A bonus refers to financial compensation that goes beyond the basic compensation offered to an employee.
How Does a Bonus Work?
Workplace bonuses are typically reserved for employees who deliver outstanding performance and meet or exceed company targets.
Some companies also offer bonuses to all employees, regardless of individual performance, when company objectives are met collectively.
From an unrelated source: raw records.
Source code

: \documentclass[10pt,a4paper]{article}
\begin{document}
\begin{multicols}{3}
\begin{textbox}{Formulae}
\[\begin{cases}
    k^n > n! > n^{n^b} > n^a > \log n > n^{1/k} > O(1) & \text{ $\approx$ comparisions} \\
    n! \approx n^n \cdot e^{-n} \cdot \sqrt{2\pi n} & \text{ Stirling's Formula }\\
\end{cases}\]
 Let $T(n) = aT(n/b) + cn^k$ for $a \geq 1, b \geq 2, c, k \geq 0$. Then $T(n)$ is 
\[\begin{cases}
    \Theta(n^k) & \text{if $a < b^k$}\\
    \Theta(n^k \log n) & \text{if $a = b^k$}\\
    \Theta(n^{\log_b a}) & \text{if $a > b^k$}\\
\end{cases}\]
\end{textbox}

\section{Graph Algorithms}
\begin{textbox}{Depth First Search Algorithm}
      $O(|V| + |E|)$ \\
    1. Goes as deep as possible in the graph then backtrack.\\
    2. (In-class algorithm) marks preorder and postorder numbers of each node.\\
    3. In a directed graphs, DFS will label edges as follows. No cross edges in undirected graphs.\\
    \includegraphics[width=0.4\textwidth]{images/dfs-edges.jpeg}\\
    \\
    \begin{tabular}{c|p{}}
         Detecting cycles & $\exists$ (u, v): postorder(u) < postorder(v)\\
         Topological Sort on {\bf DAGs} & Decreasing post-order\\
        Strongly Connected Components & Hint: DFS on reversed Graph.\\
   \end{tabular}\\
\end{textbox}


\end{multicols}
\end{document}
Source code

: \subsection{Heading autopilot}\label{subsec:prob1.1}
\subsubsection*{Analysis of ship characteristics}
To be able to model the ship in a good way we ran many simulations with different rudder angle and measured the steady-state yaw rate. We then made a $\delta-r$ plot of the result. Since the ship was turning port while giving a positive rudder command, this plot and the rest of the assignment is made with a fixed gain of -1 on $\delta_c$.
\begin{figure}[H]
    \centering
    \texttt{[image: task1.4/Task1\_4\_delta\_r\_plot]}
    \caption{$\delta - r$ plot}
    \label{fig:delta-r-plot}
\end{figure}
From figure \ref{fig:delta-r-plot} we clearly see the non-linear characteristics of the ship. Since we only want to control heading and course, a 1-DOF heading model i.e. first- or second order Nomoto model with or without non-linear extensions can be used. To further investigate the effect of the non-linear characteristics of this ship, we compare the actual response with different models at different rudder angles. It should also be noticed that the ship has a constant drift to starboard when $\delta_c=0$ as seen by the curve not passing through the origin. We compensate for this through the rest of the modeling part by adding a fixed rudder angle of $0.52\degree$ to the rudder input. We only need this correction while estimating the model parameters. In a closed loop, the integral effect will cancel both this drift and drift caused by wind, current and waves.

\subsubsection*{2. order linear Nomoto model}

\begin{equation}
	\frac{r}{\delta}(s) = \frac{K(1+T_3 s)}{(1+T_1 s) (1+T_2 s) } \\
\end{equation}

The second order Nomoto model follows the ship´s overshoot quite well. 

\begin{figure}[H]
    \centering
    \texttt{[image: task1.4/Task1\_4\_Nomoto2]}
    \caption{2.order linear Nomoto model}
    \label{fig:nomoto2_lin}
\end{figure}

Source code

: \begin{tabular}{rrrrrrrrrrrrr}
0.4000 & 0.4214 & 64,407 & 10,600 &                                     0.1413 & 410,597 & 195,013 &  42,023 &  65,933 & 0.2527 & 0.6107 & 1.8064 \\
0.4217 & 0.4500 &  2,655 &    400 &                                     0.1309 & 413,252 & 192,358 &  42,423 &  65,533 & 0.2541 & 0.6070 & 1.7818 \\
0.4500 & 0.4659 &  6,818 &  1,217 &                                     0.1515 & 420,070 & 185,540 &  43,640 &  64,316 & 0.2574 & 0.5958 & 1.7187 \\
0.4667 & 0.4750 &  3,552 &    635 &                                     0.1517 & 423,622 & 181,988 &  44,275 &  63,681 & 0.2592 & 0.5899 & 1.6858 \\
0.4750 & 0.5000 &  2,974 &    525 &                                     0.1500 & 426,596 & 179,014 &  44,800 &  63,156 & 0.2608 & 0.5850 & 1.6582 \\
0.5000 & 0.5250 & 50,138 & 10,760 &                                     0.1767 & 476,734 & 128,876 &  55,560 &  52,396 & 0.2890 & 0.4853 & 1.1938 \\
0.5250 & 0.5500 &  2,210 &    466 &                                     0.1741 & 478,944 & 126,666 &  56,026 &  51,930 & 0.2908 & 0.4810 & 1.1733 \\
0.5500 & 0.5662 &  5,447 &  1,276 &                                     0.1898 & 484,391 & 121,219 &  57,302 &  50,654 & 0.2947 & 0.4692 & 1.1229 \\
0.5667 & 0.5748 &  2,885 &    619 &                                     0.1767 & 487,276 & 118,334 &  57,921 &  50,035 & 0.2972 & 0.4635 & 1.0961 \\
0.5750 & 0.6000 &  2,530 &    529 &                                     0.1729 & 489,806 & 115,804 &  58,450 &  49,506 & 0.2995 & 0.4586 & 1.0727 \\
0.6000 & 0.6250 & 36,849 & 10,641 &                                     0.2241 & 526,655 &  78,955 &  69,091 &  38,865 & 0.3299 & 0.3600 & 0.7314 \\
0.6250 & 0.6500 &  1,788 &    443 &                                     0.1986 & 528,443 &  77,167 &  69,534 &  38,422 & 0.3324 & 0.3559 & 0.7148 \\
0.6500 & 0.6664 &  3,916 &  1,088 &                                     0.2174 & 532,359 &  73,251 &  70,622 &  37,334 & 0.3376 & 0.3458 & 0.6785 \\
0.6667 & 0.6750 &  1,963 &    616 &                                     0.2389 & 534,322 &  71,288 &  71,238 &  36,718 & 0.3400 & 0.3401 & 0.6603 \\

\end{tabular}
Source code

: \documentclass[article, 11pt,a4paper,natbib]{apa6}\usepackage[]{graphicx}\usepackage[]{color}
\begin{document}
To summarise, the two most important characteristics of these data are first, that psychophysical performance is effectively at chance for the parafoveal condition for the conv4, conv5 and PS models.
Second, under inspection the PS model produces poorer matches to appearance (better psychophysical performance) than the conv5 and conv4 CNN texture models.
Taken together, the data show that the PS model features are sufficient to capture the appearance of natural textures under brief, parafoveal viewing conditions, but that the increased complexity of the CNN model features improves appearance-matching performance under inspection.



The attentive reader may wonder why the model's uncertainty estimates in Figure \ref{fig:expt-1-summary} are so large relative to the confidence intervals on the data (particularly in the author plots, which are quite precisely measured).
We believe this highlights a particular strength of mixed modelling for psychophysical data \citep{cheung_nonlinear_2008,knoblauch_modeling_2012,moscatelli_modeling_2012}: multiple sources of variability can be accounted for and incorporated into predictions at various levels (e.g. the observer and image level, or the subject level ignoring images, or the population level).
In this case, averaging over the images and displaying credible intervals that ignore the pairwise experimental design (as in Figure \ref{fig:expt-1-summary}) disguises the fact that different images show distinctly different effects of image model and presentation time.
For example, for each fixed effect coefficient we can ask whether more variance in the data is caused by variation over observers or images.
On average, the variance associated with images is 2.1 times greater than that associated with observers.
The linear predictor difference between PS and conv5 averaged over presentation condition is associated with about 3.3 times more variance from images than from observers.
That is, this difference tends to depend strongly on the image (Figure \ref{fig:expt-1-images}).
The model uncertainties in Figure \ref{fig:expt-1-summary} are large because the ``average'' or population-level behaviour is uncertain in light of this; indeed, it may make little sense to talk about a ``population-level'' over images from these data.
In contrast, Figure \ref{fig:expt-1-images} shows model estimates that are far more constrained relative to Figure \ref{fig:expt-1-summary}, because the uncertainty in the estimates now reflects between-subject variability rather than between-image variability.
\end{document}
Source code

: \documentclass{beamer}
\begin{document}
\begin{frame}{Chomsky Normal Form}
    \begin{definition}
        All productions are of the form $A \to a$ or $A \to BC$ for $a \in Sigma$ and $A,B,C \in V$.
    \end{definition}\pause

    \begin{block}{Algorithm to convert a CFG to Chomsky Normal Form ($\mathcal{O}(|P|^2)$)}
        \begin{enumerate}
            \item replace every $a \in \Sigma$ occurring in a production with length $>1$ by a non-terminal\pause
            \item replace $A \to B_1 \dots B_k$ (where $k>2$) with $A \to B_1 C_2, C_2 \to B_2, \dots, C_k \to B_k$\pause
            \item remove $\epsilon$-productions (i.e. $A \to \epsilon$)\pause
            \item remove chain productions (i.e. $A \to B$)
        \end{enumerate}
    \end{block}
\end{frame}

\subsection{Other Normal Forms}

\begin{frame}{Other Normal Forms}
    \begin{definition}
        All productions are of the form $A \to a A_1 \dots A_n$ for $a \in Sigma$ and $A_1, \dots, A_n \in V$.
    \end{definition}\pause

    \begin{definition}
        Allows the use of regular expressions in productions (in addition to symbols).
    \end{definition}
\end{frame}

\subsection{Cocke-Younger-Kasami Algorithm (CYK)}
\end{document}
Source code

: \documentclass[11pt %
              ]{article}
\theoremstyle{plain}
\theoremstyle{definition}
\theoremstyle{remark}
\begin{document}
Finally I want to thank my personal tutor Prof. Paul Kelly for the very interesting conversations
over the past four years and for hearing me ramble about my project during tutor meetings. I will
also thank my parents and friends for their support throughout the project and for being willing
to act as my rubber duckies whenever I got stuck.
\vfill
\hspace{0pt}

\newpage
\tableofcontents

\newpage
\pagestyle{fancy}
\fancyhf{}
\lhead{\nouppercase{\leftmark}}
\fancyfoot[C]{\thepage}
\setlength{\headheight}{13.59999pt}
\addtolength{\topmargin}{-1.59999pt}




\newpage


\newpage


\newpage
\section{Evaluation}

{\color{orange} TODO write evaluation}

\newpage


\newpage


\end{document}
Why Offer Employees a Bonus?
The benefits of offering a bonus to employees typically include:
- Increasing productivity
- Showing employee appreciation
- Retaining talent
- Attracting more candidates
- Increasing employee motivation and satisfaction
What Are the Different Types of Bonus?
The different types of bonuses include:
- Annual bonus: offered once a year
- Attendance bonus: offered to employees with few or no absences
- Commission: a percentage of sales
- Profit-sharing: bonuses awarded for achieving company financial targets
- Vacation bonus: offered to employees during the annual vacation period
- Project bonus: offered when deadlines are met
- Referral bonus: offered when an employee refers a candidate who is hired by the company
- Retention bonus: offered to employees who have been with the organization for a certain length of time
- Sign on bonus: offered when an employment contract is signed
- Stock options: options to purchase company shares
Are Bonuses Part of Compensation?
Bonuses are part of a company’s total compensation package.
Are Bonuses Taxable?
Bonuses are typically taxable as part of an employee’s total compensation package. However, some bonuses may be tax-exempt, depending on the legislation in place.
For example, in Canada and the United States, all bonuses are taxable.
Can Employees Negotiate Their Bonuses?
Like salaries, bonuses can be negotiated between an employee and their employer. Negotiation takes place at the discretion of the parties involved.